▶ WORK ITEM
Show all lines from the data that include the word "CORREVIT".

Stored data:
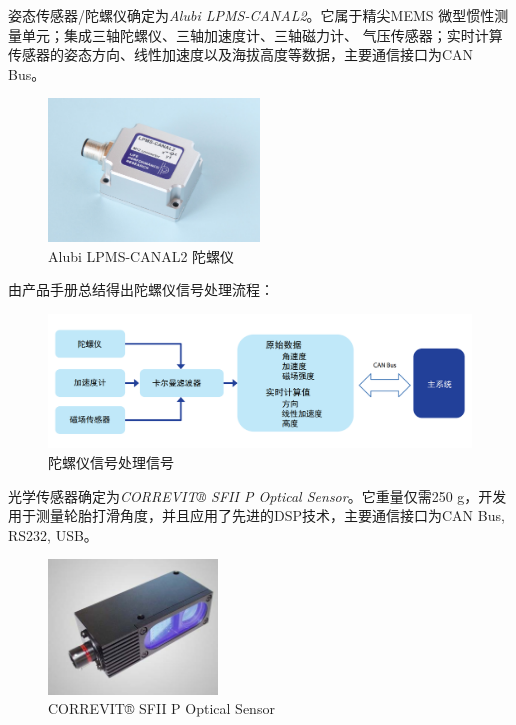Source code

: 姿态传感器/陀螺仪确定为\emph{Alubi LPMS-CANAL2}。它属于精尖MEMS 微型惯性测量单元；集成三轴陀螺仪、三轴加速度计、三轴磁力计、 气压传感器；实时计算传感器的姿态方向、线性加速度以及海拔高度等数据，主要通信接口为CAN Bus。

\begin{figure}[H]
	\centering
	\includegraphics[width = 0.5\textwidth]{fig/tly.png}
	\caption{Alubi LPMS-CANAL2 陀螺仪}
	\label{tly}
\end{figure}

由产品手册总结得出陀螺仪信号处理流程：

\begin{figure}[H]
	\centering
	\includegraphics[width = 1\textwidth]{fig/tly_pipeline.png}
	\caption{陀螺仪信号处理信号}
	\label{tly_pipeline}
\end{figure}

光学传感器确定为\emph{CORREVIT® SFII P Optical Sensor}。它重量仅需250 g，开发用于测量轮胎打滑角度，并且应用了先进的DSP技术，主要通信接口为CAN Bus, RS232, USB。

\begin{figure}[H]
	\centering
	\includegraphics[width = 0.4\textwidth]{fig/gxcgq.png}
	\caption{CORREVIT® SFII P Optical Sensor}
	\label{gxcgq}
\end{figure}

▶ SOLVED EXERCISE
光学传感器确定为\emph{CORREVIT® SFII P Optical Sensor}。它重量仅需250 g，开发用于测量轮胎打滑角度，并且应用了先进的DSP技术，主要通信接口为CAN Bus, RS232, USB。
	\caption{CORREVIT® SFII P Optical Sensor}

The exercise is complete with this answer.